SUPPLIED MATERIAL:
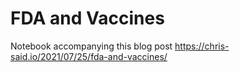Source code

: # FDA and Vaccines
Notebook accompanying this blog post
https://chris-said.io/2021/07/25/fda-and-vaccines/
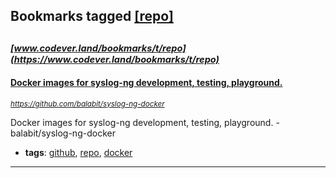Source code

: ## Bookmarks tagged [[repo]](https://www.codever.land/search?q=[repo])

_<sup><sup>[www.codever.land/bookmarks/t/repo](https://www.codever.land/bookmarks/t/repo)</sup></sup>_
---
#### [Docker images for syslog-ng development, testing, playground.](https://github.com/balabit/syslog-ng-docker)
_<sup>https://github.com/balabit/syslog-ng-docker</sup>_

Docker images for syslog-ng development, testing, playground. - balabit/syslog-ng-docker
* **tags**: [github](../tagged/github.md), [repo](../tagged/repo.md), [docker](../tagged/docker.md)
---
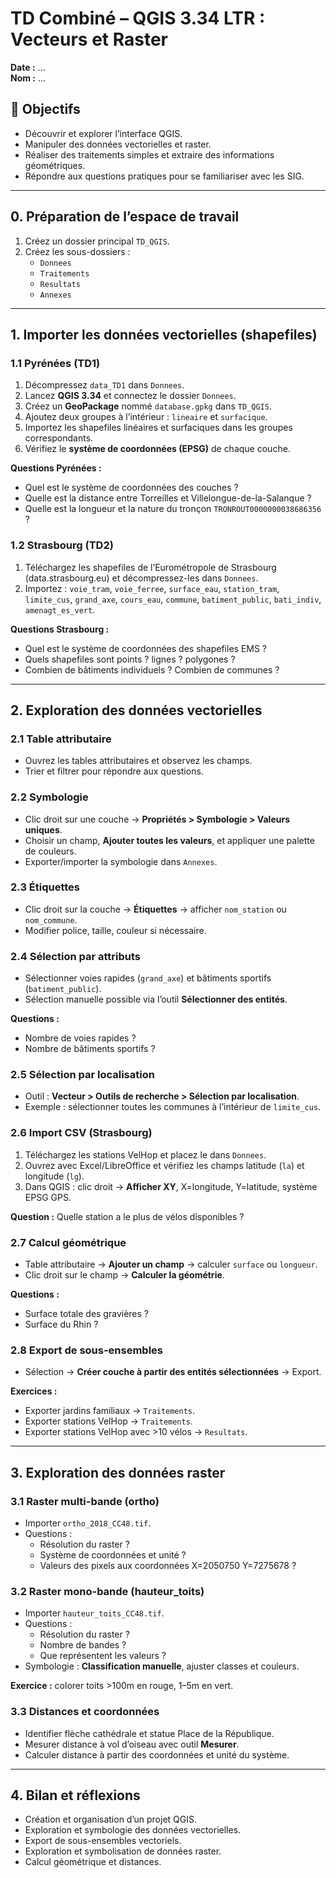# TD Combiné – QGIS 3.34 LTR : Vecteurs et Raster

**Date :** …  
**Nom :** …  

## 🎯 Objectifs
- Découvrir et explorer l’interface QGIS.  
- Manipuler des données vectorielles et raster.  
- Réaliser des traitements simples et extraire des informations géométriques.  
- Répondre aux questions pratiques pour se familiariser avec les SIG.  

---

## 0. Préparation de l’espace de travail
1. Créez un dossier principal `TD_QGIS`.  
2. Créez les sous-dossiers :  
   - `Donnees`  
   - `Traitements`  
   - `Resultats`  
   - `Annexes`  


---

## 1. Importer les données vectorielles (shapefiles)

### 1.1 Pyrénées (TD1)
1. Décompressez `data_TD1` dans `Donnees`.  
2. Lancez **QGIS 3.34** et connectez le dossier `Donnees`.  
3. Créez un **GeoPackage** nommé `database.gpkg` dans `TD_QGIS`.  
4. Ajoutez deux groupes à l’intérieur : `lineaire` et `surfacique`.  
5. Importez les shapefiles linéaires et surfaciques dans les groupes correspondants.  
6. Vérifiez le **système de coordonnées (EPSG)** de chaque couche.  

**Questions Pyrénées :**  
- Quel est le système de coordonnées des couches ?  
- Quelle est la distance entre Torreilles et Villelongue-de-la-Salanque ?  
- Quelle est la longueur et la nature du tronçon `TRONROUT0000000038686356` ?  

### 1.2 Strasbourg (TD2)
1. Téléchargez les shapefiles de l’Eurométropole de Strasbourg (data.strasbourg.eu) et décompressez-les dans `Donnees`.  
2. Importez : `voie_tram`, `voie_ferree`, `surface_eau`, `station_tram`, `limite_cus`, `grand_axe`, `cours_eau`, `commune`, `batiment_public`, `bati_indiv`, `amenagt_es_vert`.  

**Questions Strasbourg :**  
- Quel est le système de coordonnées des shapefiles EMS ?  
- Quels shapefiles sont points ? lignes ? polygones ?  
- Combien de bâtiments individuels ? Combien de communes ?

---

## 2. Exploration des données vectorielles

### 2.1 Table attributaire
- Ouvrez les tables attributaires et observez les champs.  
- Trier et filtrer pour répondre aux questions.  

### 2.2 Symbologie
- Clic droit sur une couche → **Propriétés > Symbologie > Valeurs uniques**.  
- Choisir un champ, **Ajouter toutes les valeurs**, et appliquer une palette de couleurs.  
- Exporter/importer la symbologie dans `Annexes`.  

### 2.3 Étiquettes
- Clic droit sur la couche → **Étiquettes** → afficher `nom_station` ou `nom_commune`.  
- Modifier police, taille, couleur si nécessaire.  

### 2.4 Sélection par attributs
- Sélectionner voies rapides (`grand_axe`) et bâtiments sportifs (`batiment_public`).  
- Sélection manuelle possible via l’outil **Sélectionner des entités**.  

**Questions :**  
- Nombre de voies rapides ?  
- Nombre de bâtiments sportifs ?  

### 2.5 Sélection par localisation
- Outil : **Vecteur > Outils de recherche > Sélection par localisation**.  
- Exemple : sélectionner toutes les communes à l’intérieur de `limite_cus`.

### 2.6 Import CSV (Strasbourg)
1. Téléchargez les stations VelHop et placez le dans `Donnees`.  
2. Ouvrez avec Excel/LibreOffice et vérifiez les champs latitude (`la`) et longitude (`lg`).  
3. Dans QGIS : clic droit → **Afficher XY**, X=longitude, Y=latitude, système EPSG GPS.  

**Question :** Quelle station a le plus de vélos disponibles ?  

### 2.7 Calcul géométrique
- Table attributaire → **Ajouter un champ** → calculer `surface` ou `longueur`.  
- Clic droit sur le champ → **Calculer la géométrie**.  

**Questions :**  
- Surface totale des gravières ?  
- Surface du Rhin ?  

### 2.8 Export de sous-ensembles
- Sélection → **Créer couche à partir des entités sélectionnées** → Export.  

**Exercices :**  
- Exporter jardins familiaux → `Traitements`.  
- Exporter stations VelHop → `Traitements`.  
- Exporter stations VelHop avec >10 vélos → `Resultats`.

---

## 3. Exploration des données raster

### 3.1 Raster multi-bande (ortho)
- Importer `ortho_2018_CC48.tif`.  
- Questions :  
  - Résolution du raster ?  
  - Système de coordonnées et unité ?  
  - Valeurs des pixels aux coordonnées X=2050750 Y=7275678 ?  

### 3.2 Raster mono-bande (hauteur_toits)
- Importer `hauteur_toits_CC48.tif`.  
- Questions :  
  - Résolution du raster ?  
  - Nombre de bandes ?  
  - Que représentent les valeurs ?  
- Symbologie : **Classification manuelle**, ajuster classes et couleurs.  

**Exercice :** colorer toits >100m en rouge, 1–5m en vert.  

### 3.3 Distances et coordonnées
- Identifier flèche cathédrale et statue Place de la République.  
- Mesurer distance à vol d’oiseau avec outil **Mesurer**.  
- Calculer distance à partir des coordonnées et unité du système.

---

## 4. Bilan et réflexions
- Création et organisation d’un projet QGIS.  
- Exploration et symbologie des données vectorielles.  
- Export de sous-ensembles vectoriels.  
- Exploration et symbolisation de données raster.  
- Calcul géométrique et distances.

WHAT YOU ARE ASKED TO DO: Final part of the records: return the line that contains "- Export de sous-ensembles vectoriels." and every line after it, exactly, with no other lines added.

TASK RESPONSE:
- Export de sous-ensembles vectoriels.  
- Exploration et symbolisation de données raster.  
- Calcul géométrique et distances.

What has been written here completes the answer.